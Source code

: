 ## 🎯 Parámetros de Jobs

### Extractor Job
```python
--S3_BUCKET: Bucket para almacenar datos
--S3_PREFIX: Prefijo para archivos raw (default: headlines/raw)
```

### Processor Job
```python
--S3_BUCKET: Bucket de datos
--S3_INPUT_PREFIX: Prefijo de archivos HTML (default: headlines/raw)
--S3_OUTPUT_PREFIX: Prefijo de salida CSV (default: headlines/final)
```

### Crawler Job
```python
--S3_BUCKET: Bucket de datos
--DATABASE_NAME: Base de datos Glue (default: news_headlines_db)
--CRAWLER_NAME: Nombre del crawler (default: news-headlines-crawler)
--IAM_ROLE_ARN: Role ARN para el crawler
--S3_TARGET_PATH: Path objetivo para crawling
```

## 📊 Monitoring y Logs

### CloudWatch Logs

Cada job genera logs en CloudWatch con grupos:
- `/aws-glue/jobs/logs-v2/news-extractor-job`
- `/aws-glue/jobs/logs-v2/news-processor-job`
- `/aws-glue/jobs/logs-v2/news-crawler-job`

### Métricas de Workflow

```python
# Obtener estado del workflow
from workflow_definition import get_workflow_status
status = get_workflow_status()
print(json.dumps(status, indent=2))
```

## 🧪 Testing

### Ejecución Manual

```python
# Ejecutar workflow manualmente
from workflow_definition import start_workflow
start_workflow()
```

(To do): Every line from the top of the material above through the line holding "Cada job genera" should be reproduced word for word, and nothing beyond it.

(Expected answer):
Source code

: ## 🎯 Parámetros de Jobs

### Extractor Job
```python
--S3_BUCKET: Bucket para almacenar datos
--S3_PREFIX: Prefijo para archivos raw (default: headlines/raw)
```

### Processor Job
```python
--S3_BUCKET: Bucket de datos
--S3_INPUT_PREFIX: Prefijo de archivos HTML (default: headlines/raw)
--S3_OUTPUT_PREFIX: Prefijo de salida CSV (default: headlines/final)
```

### Crawler Job
```python
--S3_BUCKET: Bucket de datos
--DATABASE_NAME: Base de datos Glue (default: news_headlines_db)
--CRAWLER_NAME: Nombre del crawler (default: news-headlines-crawler)
--IAM_ROLE_ARN: Role ARN para el crawler
--S3_TARGET_PATH: Path objetivo para crawling
```

## 📊 Monitoring y Logs

### CloudWatch Logs

Cada job genera logs en CloudWatch con grupos:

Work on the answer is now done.